INSTRUCTIONS TO FOLLOW: Only one stretch of the data below is wanted: the lines from the one with "- [Theory](#theory)" through the one with "[U-Net: Convolutional Networks", repeated exactly.

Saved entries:
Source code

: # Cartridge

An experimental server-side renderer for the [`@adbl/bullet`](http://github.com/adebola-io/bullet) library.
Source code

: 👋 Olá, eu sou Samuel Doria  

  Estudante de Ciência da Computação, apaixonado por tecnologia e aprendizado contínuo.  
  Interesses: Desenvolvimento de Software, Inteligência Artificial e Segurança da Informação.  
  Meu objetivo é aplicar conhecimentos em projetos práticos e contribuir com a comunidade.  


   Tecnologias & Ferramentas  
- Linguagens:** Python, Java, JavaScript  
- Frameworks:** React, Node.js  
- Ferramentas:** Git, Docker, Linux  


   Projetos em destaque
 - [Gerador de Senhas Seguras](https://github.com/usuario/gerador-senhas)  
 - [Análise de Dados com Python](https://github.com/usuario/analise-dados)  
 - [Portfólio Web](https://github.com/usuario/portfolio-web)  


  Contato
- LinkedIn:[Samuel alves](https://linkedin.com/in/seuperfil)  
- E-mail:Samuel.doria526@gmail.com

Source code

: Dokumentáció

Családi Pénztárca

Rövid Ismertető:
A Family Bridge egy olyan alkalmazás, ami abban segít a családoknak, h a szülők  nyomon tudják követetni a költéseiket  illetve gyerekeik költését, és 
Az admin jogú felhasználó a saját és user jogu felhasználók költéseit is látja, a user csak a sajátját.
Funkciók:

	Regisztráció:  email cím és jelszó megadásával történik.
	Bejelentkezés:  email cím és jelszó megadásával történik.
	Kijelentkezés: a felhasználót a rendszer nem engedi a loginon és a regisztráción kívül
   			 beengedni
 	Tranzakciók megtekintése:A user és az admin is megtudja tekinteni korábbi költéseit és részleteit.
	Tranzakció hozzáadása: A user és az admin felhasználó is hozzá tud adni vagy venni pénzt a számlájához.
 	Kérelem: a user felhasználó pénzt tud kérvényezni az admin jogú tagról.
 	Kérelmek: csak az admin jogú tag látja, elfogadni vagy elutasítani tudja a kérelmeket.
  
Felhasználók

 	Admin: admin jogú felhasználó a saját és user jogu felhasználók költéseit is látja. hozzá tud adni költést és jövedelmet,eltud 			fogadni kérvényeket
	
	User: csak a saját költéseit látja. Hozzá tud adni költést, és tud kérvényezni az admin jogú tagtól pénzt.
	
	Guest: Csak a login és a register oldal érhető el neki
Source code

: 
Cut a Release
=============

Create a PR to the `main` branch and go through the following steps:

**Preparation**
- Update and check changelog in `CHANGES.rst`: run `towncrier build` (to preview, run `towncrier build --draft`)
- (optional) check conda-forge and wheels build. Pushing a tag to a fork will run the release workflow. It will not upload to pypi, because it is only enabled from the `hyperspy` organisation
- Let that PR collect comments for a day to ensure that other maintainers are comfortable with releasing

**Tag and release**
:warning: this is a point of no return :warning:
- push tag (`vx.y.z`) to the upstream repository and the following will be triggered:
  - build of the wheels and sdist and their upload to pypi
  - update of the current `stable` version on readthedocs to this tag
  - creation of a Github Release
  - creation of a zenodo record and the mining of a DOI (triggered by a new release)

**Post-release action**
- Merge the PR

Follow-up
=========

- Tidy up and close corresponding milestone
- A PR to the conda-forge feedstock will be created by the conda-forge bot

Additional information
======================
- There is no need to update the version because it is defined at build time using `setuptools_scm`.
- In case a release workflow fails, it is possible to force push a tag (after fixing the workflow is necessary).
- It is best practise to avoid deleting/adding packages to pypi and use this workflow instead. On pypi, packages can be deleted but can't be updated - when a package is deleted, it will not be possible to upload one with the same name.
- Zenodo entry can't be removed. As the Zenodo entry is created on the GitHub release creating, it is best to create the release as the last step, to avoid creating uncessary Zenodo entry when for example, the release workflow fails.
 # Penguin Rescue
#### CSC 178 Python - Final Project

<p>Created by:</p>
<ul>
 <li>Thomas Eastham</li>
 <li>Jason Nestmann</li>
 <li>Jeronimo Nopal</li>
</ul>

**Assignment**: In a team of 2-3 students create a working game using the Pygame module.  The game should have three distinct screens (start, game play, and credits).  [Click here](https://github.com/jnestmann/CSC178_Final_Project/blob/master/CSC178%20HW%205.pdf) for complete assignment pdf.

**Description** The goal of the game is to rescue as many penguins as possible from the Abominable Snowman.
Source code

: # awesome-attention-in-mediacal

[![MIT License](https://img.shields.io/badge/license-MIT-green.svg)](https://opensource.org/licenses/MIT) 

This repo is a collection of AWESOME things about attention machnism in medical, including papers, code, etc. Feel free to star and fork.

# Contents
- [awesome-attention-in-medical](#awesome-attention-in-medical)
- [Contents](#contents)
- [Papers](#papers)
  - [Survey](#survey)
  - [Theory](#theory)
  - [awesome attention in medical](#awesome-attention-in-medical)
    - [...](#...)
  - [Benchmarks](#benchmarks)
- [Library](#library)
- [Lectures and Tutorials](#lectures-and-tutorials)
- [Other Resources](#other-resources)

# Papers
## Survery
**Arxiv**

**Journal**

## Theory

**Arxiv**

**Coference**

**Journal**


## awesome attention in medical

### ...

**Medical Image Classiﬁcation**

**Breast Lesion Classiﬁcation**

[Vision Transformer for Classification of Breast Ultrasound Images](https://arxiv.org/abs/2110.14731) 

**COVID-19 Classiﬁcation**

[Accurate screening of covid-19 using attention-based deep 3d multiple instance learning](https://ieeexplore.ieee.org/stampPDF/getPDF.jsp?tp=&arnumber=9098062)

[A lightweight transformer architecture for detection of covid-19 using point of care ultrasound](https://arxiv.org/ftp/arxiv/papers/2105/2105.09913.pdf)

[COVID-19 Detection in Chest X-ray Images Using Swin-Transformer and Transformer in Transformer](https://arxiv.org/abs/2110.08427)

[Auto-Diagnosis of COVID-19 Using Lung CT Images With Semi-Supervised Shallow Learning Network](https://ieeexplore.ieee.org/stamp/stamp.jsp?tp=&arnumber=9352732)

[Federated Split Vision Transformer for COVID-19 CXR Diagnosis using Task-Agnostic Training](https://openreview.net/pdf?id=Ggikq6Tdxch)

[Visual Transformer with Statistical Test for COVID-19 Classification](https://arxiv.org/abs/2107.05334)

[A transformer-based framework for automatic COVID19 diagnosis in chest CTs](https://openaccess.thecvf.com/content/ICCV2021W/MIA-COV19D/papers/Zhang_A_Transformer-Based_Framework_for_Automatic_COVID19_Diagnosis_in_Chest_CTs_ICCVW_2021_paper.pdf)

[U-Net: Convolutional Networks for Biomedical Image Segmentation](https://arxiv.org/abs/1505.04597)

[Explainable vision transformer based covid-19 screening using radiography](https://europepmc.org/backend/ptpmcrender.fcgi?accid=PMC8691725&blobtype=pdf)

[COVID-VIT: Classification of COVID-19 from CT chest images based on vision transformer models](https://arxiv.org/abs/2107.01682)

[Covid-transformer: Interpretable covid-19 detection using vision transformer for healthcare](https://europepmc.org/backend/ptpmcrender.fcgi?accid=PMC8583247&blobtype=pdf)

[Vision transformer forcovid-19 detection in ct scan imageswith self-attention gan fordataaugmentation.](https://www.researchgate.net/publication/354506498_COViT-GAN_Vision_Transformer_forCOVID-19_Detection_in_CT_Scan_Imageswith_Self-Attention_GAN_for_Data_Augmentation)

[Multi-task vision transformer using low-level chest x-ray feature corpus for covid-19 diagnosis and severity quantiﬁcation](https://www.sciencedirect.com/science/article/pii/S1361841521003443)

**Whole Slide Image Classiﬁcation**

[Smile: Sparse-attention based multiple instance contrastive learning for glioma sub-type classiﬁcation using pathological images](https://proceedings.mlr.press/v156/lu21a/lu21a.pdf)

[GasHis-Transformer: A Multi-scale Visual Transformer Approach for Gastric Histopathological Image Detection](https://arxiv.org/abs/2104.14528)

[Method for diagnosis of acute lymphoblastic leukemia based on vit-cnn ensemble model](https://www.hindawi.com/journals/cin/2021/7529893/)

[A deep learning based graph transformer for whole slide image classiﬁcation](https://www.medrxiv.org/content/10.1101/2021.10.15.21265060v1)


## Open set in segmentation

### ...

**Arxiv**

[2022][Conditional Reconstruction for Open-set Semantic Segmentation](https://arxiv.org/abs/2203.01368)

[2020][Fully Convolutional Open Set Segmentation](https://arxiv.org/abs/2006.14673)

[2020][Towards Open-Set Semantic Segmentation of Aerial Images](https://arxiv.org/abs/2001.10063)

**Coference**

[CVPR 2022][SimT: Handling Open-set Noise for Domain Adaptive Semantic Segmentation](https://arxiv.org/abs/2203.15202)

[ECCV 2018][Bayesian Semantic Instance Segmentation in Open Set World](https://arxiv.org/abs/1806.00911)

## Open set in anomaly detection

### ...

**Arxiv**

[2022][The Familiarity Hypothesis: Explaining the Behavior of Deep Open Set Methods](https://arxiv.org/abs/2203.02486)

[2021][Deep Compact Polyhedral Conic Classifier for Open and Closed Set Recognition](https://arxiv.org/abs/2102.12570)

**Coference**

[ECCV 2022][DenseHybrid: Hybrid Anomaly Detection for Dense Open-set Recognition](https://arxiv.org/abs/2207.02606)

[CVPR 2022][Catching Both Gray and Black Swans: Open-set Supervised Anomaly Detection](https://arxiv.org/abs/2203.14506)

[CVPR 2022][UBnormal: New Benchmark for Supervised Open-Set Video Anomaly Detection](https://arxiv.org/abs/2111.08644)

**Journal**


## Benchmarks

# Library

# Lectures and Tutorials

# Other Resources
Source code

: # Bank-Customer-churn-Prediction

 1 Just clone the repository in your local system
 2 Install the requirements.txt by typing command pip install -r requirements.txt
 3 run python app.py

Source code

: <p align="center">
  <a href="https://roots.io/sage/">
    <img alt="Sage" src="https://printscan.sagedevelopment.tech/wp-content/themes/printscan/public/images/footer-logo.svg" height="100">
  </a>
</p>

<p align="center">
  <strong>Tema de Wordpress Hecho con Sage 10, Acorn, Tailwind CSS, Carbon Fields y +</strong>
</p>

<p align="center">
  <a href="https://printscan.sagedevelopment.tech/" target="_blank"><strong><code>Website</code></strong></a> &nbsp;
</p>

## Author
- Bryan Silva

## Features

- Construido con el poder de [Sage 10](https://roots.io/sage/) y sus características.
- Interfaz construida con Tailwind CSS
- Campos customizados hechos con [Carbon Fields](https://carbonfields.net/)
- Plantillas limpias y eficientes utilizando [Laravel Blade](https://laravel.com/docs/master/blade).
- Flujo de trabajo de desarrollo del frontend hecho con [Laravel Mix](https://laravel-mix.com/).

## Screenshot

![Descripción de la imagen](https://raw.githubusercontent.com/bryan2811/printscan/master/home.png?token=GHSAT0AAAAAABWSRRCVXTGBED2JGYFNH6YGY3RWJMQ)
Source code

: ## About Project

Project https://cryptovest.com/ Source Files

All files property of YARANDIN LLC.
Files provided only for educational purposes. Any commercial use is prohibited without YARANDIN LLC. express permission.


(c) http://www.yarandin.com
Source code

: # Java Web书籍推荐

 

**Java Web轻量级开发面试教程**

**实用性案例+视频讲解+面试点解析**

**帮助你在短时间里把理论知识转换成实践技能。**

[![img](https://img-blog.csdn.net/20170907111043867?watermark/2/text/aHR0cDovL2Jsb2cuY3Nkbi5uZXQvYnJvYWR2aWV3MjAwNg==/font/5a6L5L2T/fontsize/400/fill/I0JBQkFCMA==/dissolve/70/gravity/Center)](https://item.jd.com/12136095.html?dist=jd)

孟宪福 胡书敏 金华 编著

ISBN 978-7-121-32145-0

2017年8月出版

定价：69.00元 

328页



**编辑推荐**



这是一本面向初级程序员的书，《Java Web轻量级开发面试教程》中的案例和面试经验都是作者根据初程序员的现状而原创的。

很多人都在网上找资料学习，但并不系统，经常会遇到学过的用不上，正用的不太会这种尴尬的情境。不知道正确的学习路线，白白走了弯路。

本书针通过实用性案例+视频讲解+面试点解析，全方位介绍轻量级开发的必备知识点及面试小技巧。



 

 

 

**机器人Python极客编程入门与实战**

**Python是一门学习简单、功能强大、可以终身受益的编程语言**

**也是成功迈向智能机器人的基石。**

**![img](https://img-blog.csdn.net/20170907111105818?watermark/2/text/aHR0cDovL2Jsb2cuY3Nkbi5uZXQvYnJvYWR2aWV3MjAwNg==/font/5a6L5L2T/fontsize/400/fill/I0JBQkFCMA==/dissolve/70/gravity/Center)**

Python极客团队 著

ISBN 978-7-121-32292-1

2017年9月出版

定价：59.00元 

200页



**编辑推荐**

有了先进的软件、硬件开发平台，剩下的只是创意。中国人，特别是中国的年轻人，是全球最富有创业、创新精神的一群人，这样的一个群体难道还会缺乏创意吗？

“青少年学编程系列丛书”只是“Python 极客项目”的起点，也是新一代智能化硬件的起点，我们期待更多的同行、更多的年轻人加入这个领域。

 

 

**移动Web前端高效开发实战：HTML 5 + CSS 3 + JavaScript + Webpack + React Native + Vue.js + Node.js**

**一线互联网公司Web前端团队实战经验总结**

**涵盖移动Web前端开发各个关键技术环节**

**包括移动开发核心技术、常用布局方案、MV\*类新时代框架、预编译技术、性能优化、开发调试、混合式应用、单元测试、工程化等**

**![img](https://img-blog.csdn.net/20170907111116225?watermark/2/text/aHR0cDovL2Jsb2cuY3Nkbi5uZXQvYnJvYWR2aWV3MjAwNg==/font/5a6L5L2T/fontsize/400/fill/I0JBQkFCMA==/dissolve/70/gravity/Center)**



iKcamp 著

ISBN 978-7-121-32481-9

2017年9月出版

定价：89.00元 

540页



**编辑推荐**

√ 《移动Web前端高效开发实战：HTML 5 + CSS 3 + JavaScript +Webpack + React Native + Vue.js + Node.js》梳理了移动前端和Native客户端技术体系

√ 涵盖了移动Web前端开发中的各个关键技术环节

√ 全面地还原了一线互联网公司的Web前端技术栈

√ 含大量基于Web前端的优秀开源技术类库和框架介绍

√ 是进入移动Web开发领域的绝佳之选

EXERCISE SOLUTION:
  - [Theory](#theory)
  - [awesome attention in medical](#awesome-attention-in-medical)
    - [...](#...)
  - [Benchmarks](#benchmarks)
- [Library](#library)
- [Lectures and Tutorials](#lectures-and-tutorials)
- [Other Resources](#other-resources)

# Papers
## Survery
**Arxiv**

**Journal**

## Theory

**Arxiv**

**Coference**

**Journal**


## awesome attention in medical

### ...

**Medical Image Classiﬁcation**

**Breast Lesion Classiﬁcation**

[Vision Transformer for Classification of Breast Ultrasound Images](https://arxiv.org/abs/2110.14731) 

**COVID-19 Classiﬁcation**

[Accurate screening of covid-19 using attention-based deep 3d multiple instance learning](https://ieeexplore.ieee.org/stampPDF/getPDF.jsp?tp=&arnumber=9098062)

[A lightweight transformer architecture for detection of covid-19 using point of care ultrasound](https://arxiv.org/ftp/arxiv/papers/2105/2105.09913.pdf)

[COVID-19 Detection in Chest X-ray Images Using Swin-Transformer and Transformer in Transformer](https://arxiv.org/abs/2110.08427)

[Auto-Diagnosis of COVID-19 Using Lung CT Images With Semi-Supervised Shallow Learning Network](https://ieeexplore.ieee.org/stamp/stamp.jsp?tp=&arnumber=9352732)

[Federated Split Vision Transformer for COVID-19 CXR Diagnosis using Task-Agnostic Training](https://openreview.net/pdf?id=Ggikq6Tdxch)

[Visual Transformer with Statistical Test for COVID-19 Classification](https://arxiv.org/abs/2107.05334)

[A transformer-based framework for automatic COVID19 diagnosis in chest CTs](https://openaccess.thecvf.com/content/ICCV2021W/MIA-COV19D/papers/Zhang_A_Transformer-Based_Framework_for_Automatic_COVID19_Diagnosis_in_Chest_CTs_ICCVW_2021_paper.pdf)

[U-Net: Convolutional Networks for Biomedical Image Segmentation](https://arxiv.org/abs/1505.04597)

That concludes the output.